The Tetons and the Snake River, negative 1942; print 1980, Ansel Adams
The Tetons and the Snake River, negative 1942; print 1980, Ansel Adams
Wikimedia Commons

The J. Paul Getty Museum (Getty Center) has an exhibit displaying the photographs of acclaimed 20th century photographer Ansel Adams (1902-1984) from March 18 through July 20.

The exhibition is a collection of Adams' photography that focuses on the artistry of our natural environment. These photographs are a compilation of the extraordinary beauty held in our national parks and surrounding areas.

The photographs on display come from the Department of Photographs collection that is newly acquired from the Museum Set Edition of Fine Prints donated by Carol Vernon and her husband Robert Turbin. The set was purchased by Vernon's parents from Adams with the agreement that they would one day be donated to a museum.

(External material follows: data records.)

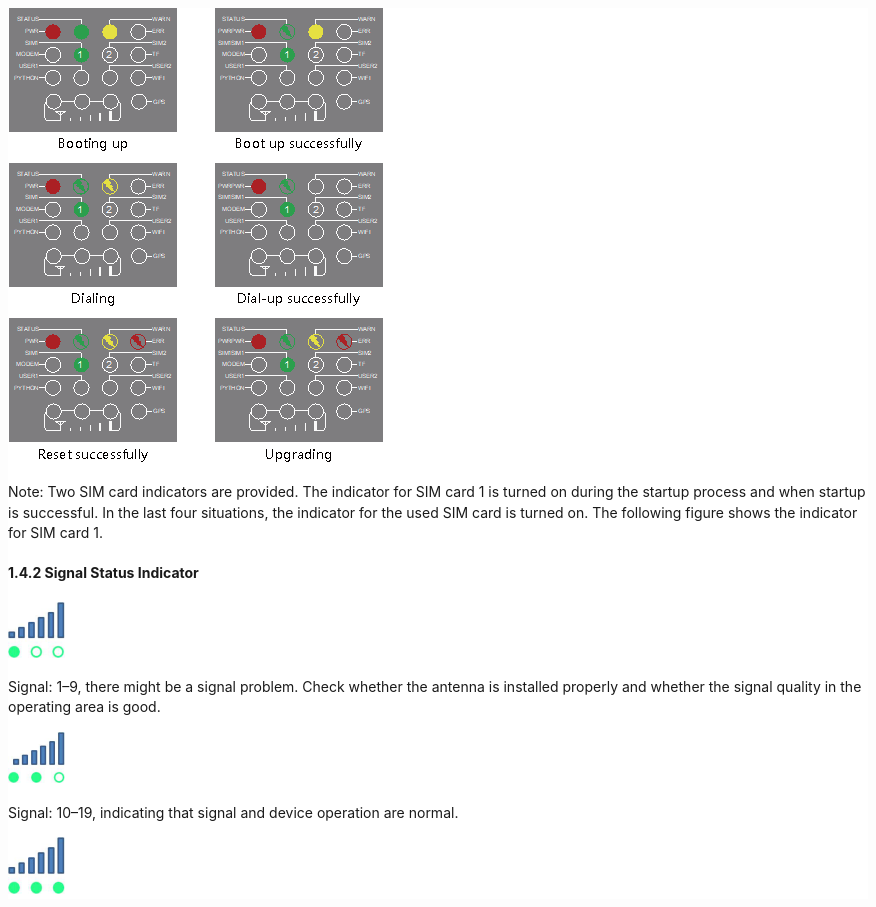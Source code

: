 ![](images/2020-07-13-11-03-46.png)  

Note: Two SIM card indicators are provided. The indicator for SIM card 1 is turned on during the startup process and when startup is successful. In the last four situations, the indicator for the used SIM card is turned on. The following figure shows the indicator for SIM card 1.

<a id="signal-status-indicator-description"> </a>

#### 1.4.2 Signal Status Indicator
![](images/2020-07-13-11-07-43.png)  

Signal: 1–9, there might be a signal problem. Check whether the antenna is installed properly and whether the signal quality in the operating area is good.

![](images/2020-07-13-11-07-49.png)  

Signal: 10–19, indicating that signal and device operation are normal.

![](images/2020-07-13-11-07-55.png)  
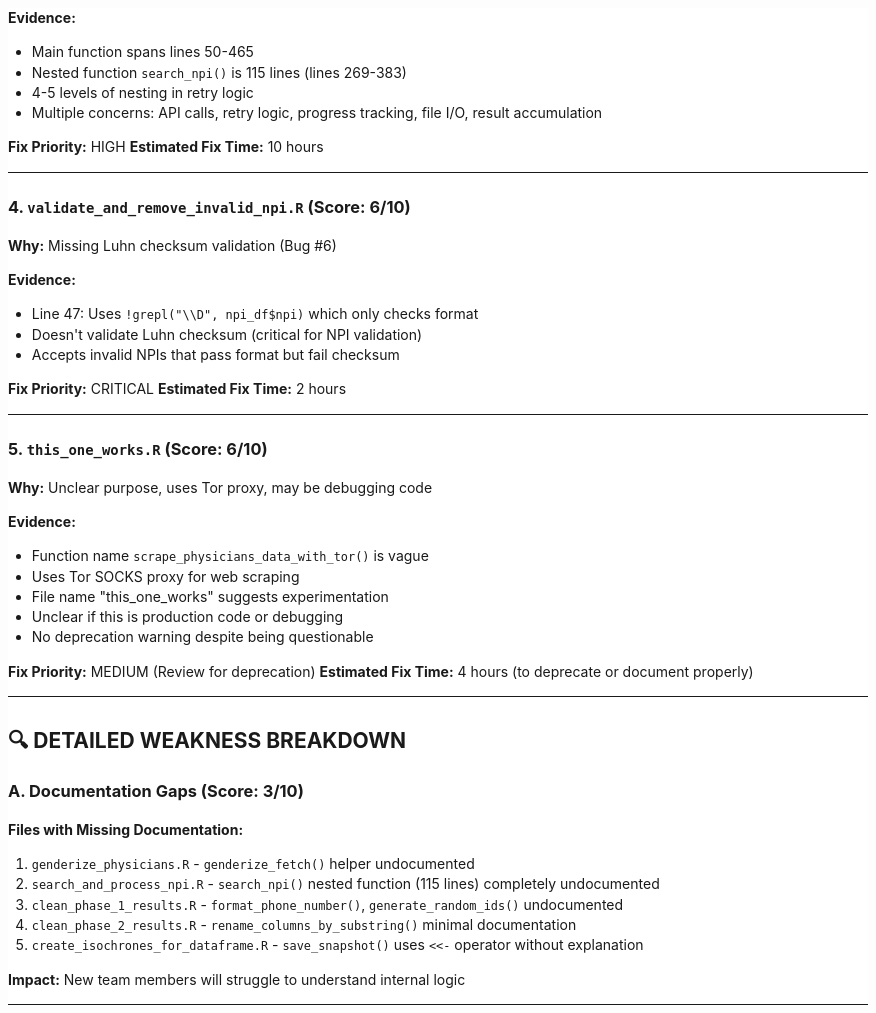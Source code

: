 **Evidence:**
- Main function spans lines 50-465
- Nested function `search_npi()` is 115 lines (lines 269-383)
- 4-5 levels of nesting in retry logic
- Multiple concerns: API calls, retry logic, progress tracking, file I/O, result accumulation

**Fix Priority:** HIGH
**Estimated Fix Time:** 10 hours

---

### 4. `validate_and_remove_invalid_npi.R` (Score: 6/10)
**Why:** Missing Luhn checksum validation (Bug #6)

**Evidence:**
- Line 47: Uses `!grepl("\\D", npi_df$npi)` which only checks format
- Doesn't validate Luhn checksum (critical for NPI validation)
- Accepts invalid NPIs that pass format but fail checksum

**Fix Priority:** CRITICAL
**Estimated Fix Time:** 2 hours

---

### 5. `this_one_works.R` (Score: 6/10)
**Why:** Unclear purpose, uses Tor proxy, may be debugging code

**Evidence:**
- Function name `scrape_physicians_data_with_tor()` is vague
- Uses Tor SOCKS proxy for web scraping
- File name "this_one_works" suggests experimentation
- Unclear if this is production code or debugging
- No deprecation warning despite being questionable

**Fix Priority:** MEDIUM (Review for deprecation)
**Estimated Fix Time:** 4 hours (to deprecate or document properly)

---

## 🔍 DETAILED WEAKNESS BREAKDOWN

### A. Documentation Gaps (Score: 3/10)

**Files with Missing Documentation:**
1. `genderize_physicians.R` - `genderize_fetch()` helper undocumented
2. `search_and_process_npi.R` - `search_npi()` nested function (115 lines) completely undocumented
3. `clean_phase_1_results.R` - `format_phone_number()`, `generate_random_ids()` undocumented
4. `clean_phase_2_results.R` - `rename_columns_by_substring()` minimal documentation
5. `create_isochrones_for_dataframe.R` - `save_snapshot()` uses `<<-` operator without explanation

**Impact:** New team members will struggle to understand internal logic

---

In addition to the recently acquired works, visitors can see earlier prints by Adams. This full exhibit allows viewers to get a sense of how the photographer worked and how his style changed over the years.

In the last few year of Adams' life he focused on how to preserve his legacy through his photographs. Adams intended to leave this legacy for future generations to be able to gain perspective on the importance of the preservation of our natural environment.

Visit the Getty Center before this exhibit ends to experience and be inspired by the legacy of Adams and to get a sense of how important capturing natural beauty was to the photographer.